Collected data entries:
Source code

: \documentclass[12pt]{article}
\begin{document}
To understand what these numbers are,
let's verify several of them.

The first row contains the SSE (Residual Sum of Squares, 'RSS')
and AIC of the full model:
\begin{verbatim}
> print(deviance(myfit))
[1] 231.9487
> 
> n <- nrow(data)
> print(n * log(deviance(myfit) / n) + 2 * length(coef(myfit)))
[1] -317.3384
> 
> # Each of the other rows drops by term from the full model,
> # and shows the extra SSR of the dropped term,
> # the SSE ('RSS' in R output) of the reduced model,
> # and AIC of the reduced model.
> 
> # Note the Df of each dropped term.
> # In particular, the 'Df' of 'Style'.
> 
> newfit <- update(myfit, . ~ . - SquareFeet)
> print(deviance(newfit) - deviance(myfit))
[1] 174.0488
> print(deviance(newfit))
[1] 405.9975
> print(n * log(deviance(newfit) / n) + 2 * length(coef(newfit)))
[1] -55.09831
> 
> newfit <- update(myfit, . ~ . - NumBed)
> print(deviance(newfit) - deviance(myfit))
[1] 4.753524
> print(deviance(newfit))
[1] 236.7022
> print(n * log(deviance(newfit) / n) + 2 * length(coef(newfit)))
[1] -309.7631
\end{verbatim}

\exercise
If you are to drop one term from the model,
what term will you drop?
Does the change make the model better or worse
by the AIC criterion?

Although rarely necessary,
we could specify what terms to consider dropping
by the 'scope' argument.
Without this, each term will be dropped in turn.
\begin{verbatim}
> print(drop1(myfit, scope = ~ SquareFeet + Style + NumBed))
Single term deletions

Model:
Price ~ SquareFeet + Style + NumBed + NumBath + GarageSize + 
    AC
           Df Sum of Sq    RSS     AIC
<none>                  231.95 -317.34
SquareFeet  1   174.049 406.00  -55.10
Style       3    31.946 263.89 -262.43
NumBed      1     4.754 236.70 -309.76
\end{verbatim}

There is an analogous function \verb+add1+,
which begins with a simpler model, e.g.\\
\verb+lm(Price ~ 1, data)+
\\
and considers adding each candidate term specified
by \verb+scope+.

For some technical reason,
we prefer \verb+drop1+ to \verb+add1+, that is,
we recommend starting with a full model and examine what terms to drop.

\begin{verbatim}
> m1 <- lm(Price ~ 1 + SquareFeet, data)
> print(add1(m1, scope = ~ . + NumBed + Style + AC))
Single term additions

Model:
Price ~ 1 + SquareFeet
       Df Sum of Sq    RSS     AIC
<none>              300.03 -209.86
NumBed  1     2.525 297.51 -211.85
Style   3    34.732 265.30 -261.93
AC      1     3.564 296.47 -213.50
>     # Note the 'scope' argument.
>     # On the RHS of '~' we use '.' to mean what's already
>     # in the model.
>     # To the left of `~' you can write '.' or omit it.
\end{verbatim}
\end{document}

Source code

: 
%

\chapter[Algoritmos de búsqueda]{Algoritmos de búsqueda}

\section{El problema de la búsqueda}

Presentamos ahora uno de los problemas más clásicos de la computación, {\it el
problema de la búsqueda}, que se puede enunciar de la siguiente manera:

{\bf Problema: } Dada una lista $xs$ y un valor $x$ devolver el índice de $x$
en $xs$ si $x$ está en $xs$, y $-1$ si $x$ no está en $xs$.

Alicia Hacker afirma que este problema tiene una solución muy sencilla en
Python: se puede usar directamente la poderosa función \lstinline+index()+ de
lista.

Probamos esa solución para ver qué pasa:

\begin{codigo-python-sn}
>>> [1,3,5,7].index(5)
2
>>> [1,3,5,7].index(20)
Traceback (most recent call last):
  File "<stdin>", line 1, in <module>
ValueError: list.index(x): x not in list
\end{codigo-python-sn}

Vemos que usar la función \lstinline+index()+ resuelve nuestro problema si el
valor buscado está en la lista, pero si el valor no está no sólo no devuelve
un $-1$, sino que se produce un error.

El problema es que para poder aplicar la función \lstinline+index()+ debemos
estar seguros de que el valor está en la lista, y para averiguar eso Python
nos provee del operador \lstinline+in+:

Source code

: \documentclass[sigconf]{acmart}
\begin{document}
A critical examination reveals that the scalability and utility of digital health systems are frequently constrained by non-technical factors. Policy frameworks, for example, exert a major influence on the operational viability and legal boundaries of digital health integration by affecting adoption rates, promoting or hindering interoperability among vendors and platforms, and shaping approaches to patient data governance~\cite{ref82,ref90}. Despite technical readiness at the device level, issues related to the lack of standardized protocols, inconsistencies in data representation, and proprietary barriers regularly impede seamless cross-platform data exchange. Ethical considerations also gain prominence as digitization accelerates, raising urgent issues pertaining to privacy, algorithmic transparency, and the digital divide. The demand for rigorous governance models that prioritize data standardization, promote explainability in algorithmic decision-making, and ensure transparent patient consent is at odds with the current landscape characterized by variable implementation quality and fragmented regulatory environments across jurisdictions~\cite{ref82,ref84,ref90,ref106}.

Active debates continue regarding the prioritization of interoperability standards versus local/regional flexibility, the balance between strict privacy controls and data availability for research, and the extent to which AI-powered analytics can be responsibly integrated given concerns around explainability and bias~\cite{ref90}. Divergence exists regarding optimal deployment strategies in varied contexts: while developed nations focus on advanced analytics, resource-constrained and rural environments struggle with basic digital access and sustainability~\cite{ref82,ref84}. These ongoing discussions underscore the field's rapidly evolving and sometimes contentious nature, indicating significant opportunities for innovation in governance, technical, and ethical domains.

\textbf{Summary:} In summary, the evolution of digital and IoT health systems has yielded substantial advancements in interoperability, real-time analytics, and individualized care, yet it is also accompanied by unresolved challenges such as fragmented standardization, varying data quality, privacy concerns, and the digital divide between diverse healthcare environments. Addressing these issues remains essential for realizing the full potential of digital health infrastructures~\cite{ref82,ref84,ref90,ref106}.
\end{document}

Prompt. A word-for-word copy of the lines above from the one with "Presentamos ahora uno" through the one with "en $xs$ si $x$", inclusive, is the only output wanted.

Exercise response.
Presentamos ahora uno de los problemas más clásicos de la computación, {\it el
problema de la búsqueda}, que se puede enunciar de la siguiente manera:

{\bf Problema: } Dada una lista $xs$ y un valor $x$ devolver el índice de $x$
en $xs$ si $x$ está en $xs$, y $-1$ si $x$ no está en $xs$.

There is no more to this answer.